*Supplied material:*
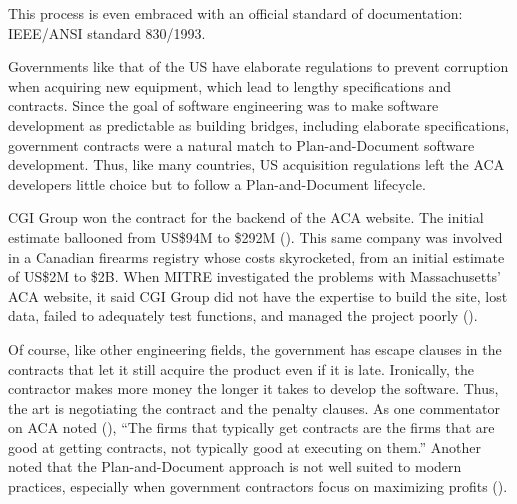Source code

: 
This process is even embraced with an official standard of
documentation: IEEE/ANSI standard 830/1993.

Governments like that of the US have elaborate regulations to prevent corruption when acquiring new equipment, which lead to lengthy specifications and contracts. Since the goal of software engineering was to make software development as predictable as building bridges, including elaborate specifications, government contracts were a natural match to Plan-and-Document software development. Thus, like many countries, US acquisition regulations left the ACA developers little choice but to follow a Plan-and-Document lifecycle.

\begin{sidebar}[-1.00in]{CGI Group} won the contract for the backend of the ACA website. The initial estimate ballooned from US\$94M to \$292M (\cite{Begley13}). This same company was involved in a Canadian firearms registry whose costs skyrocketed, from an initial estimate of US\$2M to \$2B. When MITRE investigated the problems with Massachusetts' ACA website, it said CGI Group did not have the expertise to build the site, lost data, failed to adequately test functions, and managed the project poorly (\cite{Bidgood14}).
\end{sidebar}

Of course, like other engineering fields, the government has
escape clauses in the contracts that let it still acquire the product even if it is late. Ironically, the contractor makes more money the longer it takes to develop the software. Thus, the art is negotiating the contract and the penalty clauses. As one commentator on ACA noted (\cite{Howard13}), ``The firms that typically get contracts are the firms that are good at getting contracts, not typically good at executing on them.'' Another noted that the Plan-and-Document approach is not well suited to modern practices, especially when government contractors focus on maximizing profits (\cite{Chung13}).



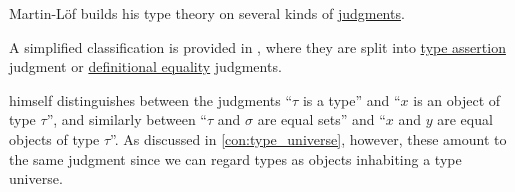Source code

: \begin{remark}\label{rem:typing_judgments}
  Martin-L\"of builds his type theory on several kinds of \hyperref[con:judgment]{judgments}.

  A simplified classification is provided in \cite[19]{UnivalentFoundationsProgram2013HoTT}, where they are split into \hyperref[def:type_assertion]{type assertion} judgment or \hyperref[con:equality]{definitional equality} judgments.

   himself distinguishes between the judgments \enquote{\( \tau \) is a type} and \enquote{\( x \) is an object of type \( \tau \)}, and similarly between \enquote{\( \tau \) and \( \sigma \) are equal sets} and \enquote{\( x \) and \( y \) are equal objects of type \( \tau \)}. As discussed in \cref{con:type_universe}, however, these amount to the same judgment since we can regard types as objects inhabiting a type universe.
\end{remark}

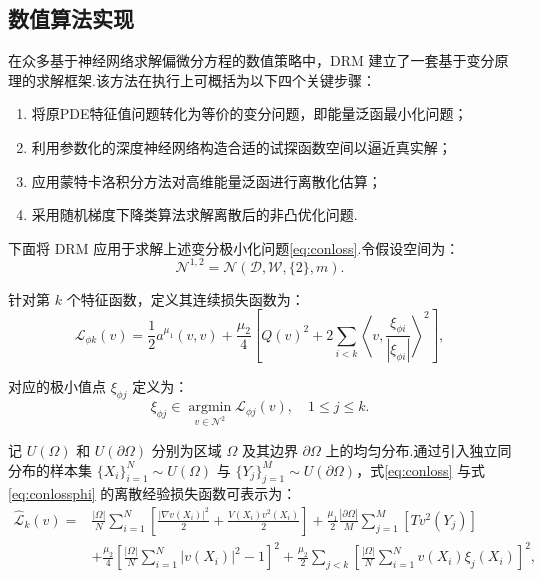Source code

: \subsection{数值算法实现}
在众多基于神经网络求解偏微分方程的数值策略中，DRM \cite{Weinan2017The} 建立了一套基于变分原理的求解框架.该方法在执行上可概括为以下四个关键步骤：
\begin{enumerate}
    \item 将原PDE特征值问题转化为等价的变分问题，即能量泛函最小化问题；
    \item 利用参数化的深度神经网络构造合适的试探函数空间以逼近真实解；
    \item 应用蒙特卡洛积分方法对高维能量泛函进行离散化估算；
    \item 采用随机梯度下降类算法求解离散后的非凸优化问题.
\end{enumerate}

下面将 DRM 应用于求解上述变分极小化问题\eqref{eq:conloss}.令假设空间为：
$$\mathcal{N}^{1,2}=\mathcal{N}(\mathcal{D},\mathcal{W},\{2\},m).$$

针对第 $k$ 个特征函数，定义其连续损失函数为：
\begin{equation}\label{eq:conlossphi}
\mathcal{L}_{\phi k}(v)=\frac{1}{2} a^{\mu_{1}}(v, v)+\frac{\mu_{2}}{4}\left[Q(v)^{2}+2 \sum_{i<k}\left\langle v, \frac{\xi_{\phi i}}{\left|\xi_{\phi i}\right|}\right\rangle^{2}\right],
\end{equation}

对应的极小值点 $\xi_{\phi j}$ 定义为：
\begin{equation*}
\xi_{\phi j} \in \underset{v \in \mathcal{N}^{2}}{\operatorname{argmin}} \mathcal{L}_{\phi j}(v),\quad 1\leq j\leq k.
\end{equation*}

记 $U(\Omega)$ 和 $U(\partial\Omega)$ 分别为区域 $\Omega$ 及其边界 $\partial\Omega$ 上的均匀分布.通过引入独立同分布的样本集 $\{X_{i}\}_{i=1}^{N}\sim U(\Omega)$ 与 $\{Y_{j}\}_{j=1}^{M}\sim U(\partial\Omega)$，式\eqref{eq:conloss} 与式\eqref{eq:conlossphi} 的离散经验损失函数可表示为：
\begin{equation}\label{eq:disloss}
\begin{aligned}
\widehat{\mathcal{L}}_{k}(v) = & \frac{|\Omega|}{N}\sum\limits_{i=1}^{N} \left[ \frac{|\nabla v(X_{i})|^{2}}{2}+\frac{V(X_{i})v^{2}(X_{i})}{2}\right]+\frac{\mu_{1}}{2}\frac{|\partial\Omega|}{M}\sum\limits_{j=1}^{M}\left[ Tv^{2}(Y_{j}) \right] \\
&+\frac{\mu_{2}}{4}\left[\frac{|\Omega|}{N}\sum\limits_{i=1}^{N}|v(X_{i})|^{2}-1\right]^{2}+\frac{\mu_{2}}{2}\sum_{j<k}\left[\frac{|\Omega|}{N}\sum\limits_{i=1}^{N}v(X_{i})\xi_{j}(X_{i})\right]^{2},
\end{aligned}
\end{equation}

---

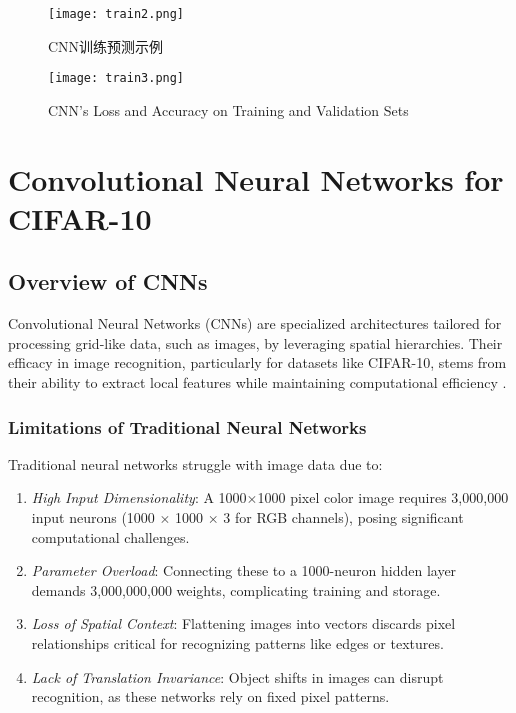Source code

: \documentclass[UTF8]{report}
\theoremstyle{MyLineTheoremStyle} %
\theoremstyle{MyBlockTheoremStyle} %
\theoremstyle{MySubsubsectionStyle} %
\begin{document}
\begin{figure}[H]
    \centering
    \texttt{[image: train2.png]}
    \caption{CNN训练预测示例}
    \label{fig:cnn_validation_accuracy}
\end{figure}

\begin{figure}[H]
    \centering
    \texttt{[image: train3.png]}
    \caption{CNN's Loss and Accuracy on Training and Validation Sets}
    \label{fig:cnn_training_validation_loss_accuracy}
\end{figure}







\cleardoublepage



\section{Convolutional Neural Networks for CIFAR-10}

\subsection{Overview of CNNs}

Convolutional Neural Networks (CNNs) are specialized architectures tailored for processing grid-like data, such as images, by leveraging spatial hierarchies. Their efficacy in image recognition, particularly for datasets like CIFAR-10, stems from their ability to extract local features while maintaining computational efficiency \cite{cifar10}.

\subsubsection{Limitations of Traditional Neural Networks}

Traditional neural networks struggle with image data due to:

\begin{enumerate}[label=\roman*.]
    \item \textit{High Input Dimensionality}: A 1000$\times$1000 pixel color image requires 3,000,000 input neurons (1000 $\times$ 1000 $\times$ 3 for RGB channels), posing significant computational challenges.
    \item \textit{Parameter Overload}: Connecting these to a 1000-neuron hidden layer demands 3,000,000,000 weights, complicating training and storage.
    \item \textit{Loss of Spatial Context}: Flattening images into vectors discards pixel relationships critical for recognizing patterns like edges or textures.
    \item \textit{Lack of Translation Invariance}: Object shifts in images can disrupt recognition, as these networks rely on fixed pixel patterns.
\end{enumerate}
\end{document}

==

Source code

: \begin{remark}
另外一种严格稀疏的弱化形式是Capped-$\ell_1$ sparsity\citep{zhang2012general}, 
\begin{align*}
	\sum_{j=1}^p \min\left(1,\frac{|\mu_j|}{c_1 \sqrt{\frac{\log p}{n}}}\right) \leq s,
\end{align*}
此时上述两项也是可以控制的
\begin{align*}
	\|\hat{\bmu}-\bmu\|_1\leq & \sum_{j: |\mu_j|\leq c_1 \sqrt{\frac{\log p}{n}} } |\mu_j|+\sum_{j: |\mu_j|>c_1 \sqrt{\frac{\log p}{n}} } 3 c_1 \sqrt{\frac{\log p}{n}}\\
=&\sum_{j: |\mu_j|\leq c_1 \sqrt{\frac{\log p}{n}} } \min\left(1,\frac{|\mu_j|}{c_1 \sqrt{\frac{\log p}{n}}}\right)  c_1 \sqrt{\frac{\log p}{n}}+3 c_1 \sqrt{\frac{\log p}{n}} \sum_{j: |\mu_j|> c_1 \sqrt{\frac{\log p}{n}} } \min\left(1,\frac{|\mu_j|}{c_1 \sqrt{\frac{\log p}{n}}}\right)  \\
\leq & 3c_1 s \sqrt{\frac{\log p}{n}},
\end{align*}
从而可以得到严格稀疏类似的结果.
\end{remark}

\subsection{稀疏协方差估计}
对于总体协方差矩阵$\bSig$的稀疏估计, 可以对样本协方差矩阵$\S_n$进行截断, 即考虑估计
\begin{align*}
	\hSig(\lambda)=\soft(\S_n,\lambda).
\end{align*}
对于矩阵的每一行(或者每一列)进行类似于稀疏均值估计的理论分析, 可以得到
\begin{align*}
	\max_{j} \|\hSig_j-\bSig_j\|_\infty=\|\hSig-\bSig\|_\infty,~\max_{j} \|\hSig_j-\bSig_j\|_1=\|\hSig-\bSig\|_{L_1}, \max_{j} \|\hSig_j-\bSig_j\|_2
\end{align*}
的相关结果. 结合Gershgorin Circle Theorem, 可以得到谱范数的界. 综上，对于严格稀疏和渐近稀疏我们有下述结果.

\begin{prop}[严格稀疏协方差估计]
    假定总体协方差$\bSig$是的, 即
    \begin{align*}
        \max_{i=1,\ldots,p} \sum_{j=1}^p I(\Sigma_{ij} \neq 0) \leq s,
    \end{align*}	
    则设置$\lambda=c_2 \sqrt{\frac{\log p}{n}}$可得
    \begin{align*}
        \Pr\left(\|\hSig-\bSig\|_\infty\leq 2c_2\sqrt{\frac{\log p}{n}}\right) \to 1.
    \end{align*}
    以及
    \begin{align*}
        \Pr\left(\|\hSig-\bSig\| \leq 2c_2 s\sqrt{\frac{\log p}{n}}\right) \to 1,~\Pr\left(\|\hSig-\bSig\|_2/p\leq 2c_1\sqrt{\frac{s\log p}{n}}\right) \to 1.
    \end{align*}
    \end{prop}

*Task directions:* Your task is to find every line above containing the word "conlossphi" and copy it.

*Worked solution:*
\begin{equation}\label{eq:conlossphi}
记 $U(\Omega)$ 和 $U(\partial\Omega)$ 分别为区域 $\Omega$ 及其边界 $\partial\Omega$ 上的均匀分布.通过引入独立同分布的样本集 $\{X_{i}\}_{i=1}^{N}\sim U(\Omega)$ 与 $\{Y_{j}\}_{j=1}^{M}\sim U(\partial\Omega)$，式\eqref{eq:conloss} 与式\eqref{eq:conlossphi} 的离散经验损失函数可表示为：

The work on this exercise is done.